Modeling by Schema Reuse
The Library can be employed for modeling purposes as follows:
- Top-Down Schema Reuse Modeling.
A user can first find the relevant schemas in the schema library,
and then copy and/or combine these schemas to form a draft
schema. Classes or attributes that are not needed in the
draft schemas can be removed. The draft schema can be then
refined by adding new classes and attributes
or modifying the definitions of existing classes and attributes.
- Bottom-Up Class Reuse Modeling.
A user starts from (a possibly empty) schema draft.
Relevant classes from any schema in the library can be then selected
and included into the draft schema.
Classes related to a selected class
via abstract attributes or subclass-superclass relationships,
can be also added to the draft schema.
This class addition process can be continued until all relevant
classes selected from the library are added to the draft schema.
Search facilities provided by web browsers can be used for
finding relevant schema components for reuse. However these facilities
are limited to key word searches over an entire schema.
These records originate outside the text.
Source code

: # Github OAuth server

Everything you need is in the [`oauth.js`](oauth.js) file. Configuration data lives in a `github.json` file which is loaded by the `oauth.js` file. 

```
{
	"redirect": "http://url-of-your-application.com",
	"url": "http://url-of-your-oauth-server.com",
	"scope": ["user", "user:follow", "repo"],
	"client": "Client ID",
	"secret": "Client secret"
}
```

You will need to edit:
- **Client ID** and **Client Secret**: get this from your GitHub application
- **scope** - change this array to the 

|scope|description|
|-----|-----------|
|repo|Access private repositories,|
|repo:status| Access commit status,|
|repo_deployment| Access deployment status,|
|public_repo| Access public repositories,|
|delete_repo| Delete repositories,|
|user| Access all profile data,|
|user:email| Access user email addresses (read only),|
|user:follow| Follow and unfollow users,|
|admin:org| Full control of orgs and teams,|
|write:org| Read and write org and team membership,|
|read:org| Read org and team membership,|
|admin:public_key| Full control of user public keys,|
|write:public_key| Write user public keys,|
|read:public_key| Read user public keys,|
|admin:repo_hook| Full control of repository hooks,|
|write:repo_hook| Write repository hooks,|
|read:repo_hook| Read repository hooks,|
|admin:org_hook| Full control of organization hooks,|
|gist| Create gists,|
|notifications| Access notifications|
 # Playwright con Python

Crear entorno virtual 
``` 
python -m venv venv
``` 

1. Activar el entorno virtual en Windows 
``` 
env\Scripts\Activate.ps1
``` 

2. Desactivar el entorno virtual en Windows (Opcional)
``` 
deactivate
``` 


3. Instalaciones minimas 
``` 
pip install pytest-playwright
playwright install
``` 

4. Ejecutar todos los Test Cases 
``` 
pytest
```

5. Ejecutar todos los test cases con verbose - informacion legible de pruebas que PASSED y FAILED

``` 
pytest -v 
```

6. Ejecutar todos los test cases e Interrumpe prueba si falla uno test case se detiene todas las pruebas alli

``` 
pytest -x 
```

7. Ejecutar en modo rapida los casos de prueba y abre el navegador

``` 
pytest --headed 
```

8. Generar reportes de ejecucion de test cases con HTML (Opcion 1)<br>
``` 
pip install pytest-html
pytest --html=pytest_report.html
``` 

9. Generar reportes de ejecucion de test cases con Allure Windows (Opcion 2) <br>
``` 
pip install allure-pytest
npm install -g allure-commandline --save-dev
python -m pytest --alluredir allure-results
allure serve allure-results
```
No
facilities are provided for searching only certain types
of components (e.g., only attributes or only classes)
nor for finding similar components.
In future, we plan to provide a schema reuse tool that will
allow finding relevant schema components based on similarity
information regarding such components, and
help reusing schemas from the schema library by supporting
schema customization operations such as:
- merging schemas;
- merging classes and attributes;
- deleting classes and attributes;
- replacing classes;
- changing attribute value classes or constraints.
Exploring Multiple Heterogeneous Databases
The Library will facilitate exploring multiple collections
(possibly heterogeneous) databases. The Library will eventually
contain information about multiple collections databases expressed
in a common (OPM) format. The OPM toolkit contains tools that
allow exploring such databases in the context of a
OPM Multidatabase System.
The multidatabase OPM tools provide facilities for:
-
assembling heterogeneous databases into a multidatabase
system, while documenting their schemas and inter-database links;
-
processing ad-hoc multidatabase queries via uniform OPM interfaces; and
-
assisting scientists in specifying and interpreting multidatabase queries.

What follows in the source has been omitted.